The global stock markets plummeted following the result of the Brexit referendum. The British people voted for the United Kingdom to leave the European Union (EU), which prompted the resignation of Prime Minister David Cameron.
In the United States, the Dow Jones Industrial Average (DJIA) declined 3.39% to 17,400.89 points and the S&P 500 dropped 3.60% to 2,037.34 points. The NASDAQ fell 4.12% to 4,707.98 points and the Russell 2000 went down 3.72% to 1,128.59 points.
Canada’s S&P/TSX 60 dropped 1.9% to 808.55 points while Brazils Bovespa stock index went down 2.97% to 50,028.12 points at the time of this writing.
The European stock markets also suffered significant losses. London’s FTSE 250 index fell 7.19% to 16,088.05 points and FTSE 100 down 3.15% to 6,138.69 points. Germany’s DAX index declined 6.82% to 9,557.16 points and France’s CAC 40 index plunged 6.24% to 4,106.73 points.
In Asia, Japan’s Nikkei 225 slid 7.92% to 14,952 points and Hong Kong’s Hang Send Index dropped 2.95% to 20,253.51 points. The Shanghai Composite tanked 1.3% to 2,854.29 points.
Britain needs a new leader to its next destination
Prime Minister Cameron led the Stay campaign as he believes that the United Kingdom is safer, stronger and better off inside the EU.

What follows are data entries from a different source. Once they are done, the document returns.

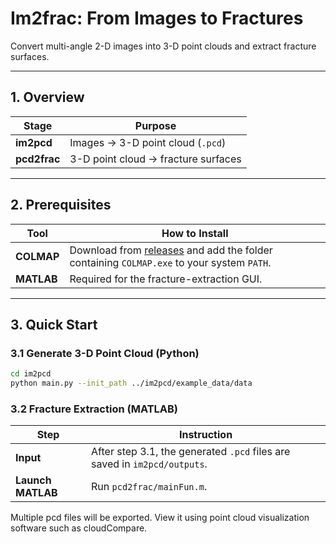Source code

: # Im2frac: From Images to Fractures

Convert multi-angle 2-D images into 3-D point clouds and extract fracture surfaces.

---

## 1. Overview

| Stage       | Purpose |
|-------------|---------|
| **im2pcd**  | Images → 3-D point cloud (`.pcd`) |
| **pcd2frac**| 3-D point cloud → fracture surfaces |

---

## 2. Prerequisites

| Tool     | How to Install |
|----------|----------------|
| **COLMAP** | Download from [releases](https://github.com/colmap/colmap/releases) and add the folder containing `COLMAP.exe` to your system `PATH`. |
| **MATLAB** | Required for the fracture-extraction GUI. |

---

## 3. Quick Start

### 3.1 Generate 3-D Point Cloud (Python)

```bash
cd im2pcd
python main.py --init_path ../im2pcd/example_data/data
```

### 3.2 Fracture Extraction (MATLAB)

| Step | Instruction                                                               |
|------|---------------------------------------------------------------------------|
| **Input** | After step 3.1, the generated `.pcd` files are saved in `im2pcd/outputs`. |
| **Launch MATLAB** | Run `pcd2frac/mainFun.m`.                                                 |

Multiple pcd files will be exported. View it using point cloud visualization software such as cloudCompare.

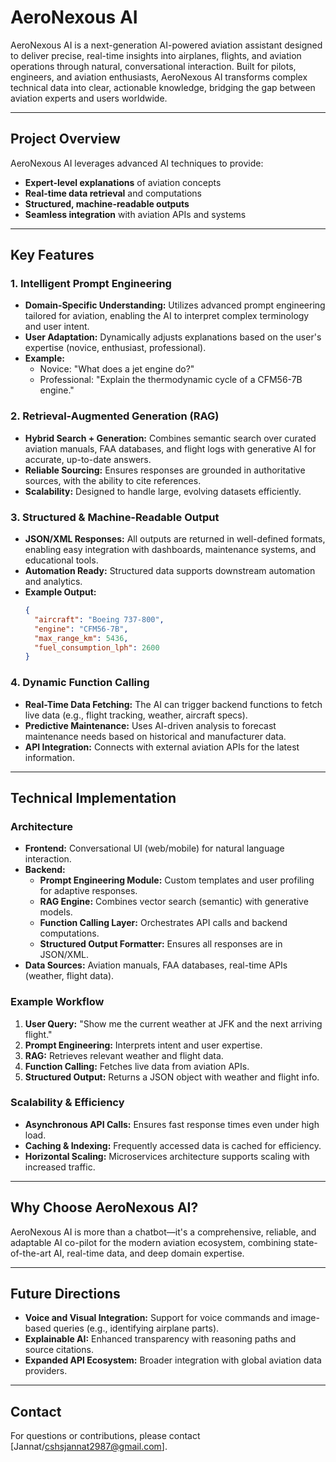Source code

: # AeroNexous AI

AeroNexous AI is a next-generation AI-powered aviation assistant designed to deliver precise, real-time insights into airplanes, flights, and aviation operations through natural, conversational interaction. Built for pilots, engineers, and aviation enthusiasts, AeroNexous AI transforms complex technical data into clear, actionable knowledge, bridging the gap between aviation experts and users worldwide.

---

## Project Overview

AeroNexous AI leverages advanced AI techniques to provide:
- **Expert-level explanations** of aviation concepts
- **Real-time data retrieval** and computations
- **Structured, machine-readable outputs**
- **Seamless integration** with aviation APIs and systems

---

## Key Features

### 1. Intelligent Prompt Engineering
- **Domain-Specific Understanding:** Utilizes advanced prompt engineering tailored for aviation, enabling the AI to interpret complex terminology and user intent.
- **User Adaptation:** Dynamically adjusts explanations based on the user's expertise (novice, enthusiast, professional).
- **Example:**
  - Novice: "What does a jet engine do?"
  - Professional: "Explain the thermodynamic cycle of a CFM56-7B engine."

### 2. Retrieval-Augmented Generation (RAG)
- **Hybrid Search + Generation:** Combines semantic search over curated aviation manuals, FAA databases, and flight logs with generative AI for accurate, up-to-date answers.
- **Reliable Sourcing:** Ensures responses are grounded in authoritative sources, with the ability to cite references.
- **Scalability:** Designed to handle large, evolving datasets efficiently.

### 3. Structured & Machine-Readable Output
- **JSON/XML Responses:** All outputs are returned in well-defined formats, enabling easy integration with dashboards, maintenance systems, and educational tools.
- **Automation Ready:** Structured data supports downstream automation and analytics.
- **Example Output:**
  ```json
  {
    "aircraft": "Boeing 737-800",
    "engine": "CFM56-7B",
    "max_range_km": 5436,
    "fuel_consumption_lph": 2600
  }
  ```

### 4. Dynamic Function Calling
- **Real-Time Data Fetching:** The AI can trigger backend functions to fetch live data (e.g., flight tracking, weather, aircraft specs).
- **Predictive Maintenance:** Uses AI-driven analysis to forecast maintenance needs based on historical and manufacturer data.
- **API Integration:** Connects with external aviation APIs for the latest information.

---

## Technical Implementation

### Architecture
- **Frontend:** Conversational UI (web/mobile) for natural language interaction.
- **Backend:**
  - **Prompt Engineering Module:** Custom templates and user profiling for adaptive responses.
  - **RAG Engine:** Combines vector search (semantic) with generative models.
  - **Function Calling Layer:** Orchestrates API calls and backend computations.
  - **Structured Output Formatter:** Ensures all responses are in JSON/XML.
- **Data Sources:** Aviation manuals, FAA databases, real-time APIs (weather, flight data).

### Example Workflow
1. **User Query:** "Show me the current weather at JFK and the next arriving flight."
2. **Prompt Engineering:** Interprets intent and user expertise.
3. **RAG:** Retrieves relevant weather and flight data.
4. **Function Calling:** Fetches live data from aviation APIs.
5. **Structured Output:** Returns a JSON object with weather and flight info.

### Scalability & Efficiency
- **Asynchronous API Calls:** Ensures fast response times even under high load.
- **Caching & Indexing:** Frequently accessed data is cached for efficiency.
- **Horizontal Scaling:** Microservices architecture supports scaling with increased traffic.

---

## Why Choose AeroNexous AI?

AeroNexous AI is more than a chatbot—it's a comprehensive, reliable, and adaptable AI co-pilot for the modern aviation ecosystem, combining state-of-the-art AI, real-time data, and deep domain expertise.

---

## Future Directions
- **Voice and Visual Integration:** Support for voice commands and image-based queries (e.g., identifying airplane parts).
- **Explainable AI:** Enhanced transparency with reasoning paths and source citations.
- **Expanded API Ecosystem:** Broader integration with global aviation data providers.
---

## Contact
For questions or contributions, please contact [Jannat/cshsjannat2987@gmail.com].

In a speech on Friday, Cameron said, “The British people have made the very clear decision to take a different path and as such I think the country requires fresh leadership to take it in this direction. I do not think it would be right for me to be the captain that steers our country to its next destination.”
Investors are concern about the impact of Brexit
Investors sold their stockholdings due to concerns the Britain decision to exit the EU will impede the economic growth worldwide.
Dean Maki, chief economist at Point72 Asset Management told Bloomberg, “Market participants are right to be concerned. This is a legitimate risk-off event, and there are concerns about what’s going to happen. We’re likely to see weaker growth as a result of this, and it’s appropriate that markets are reacting to this.”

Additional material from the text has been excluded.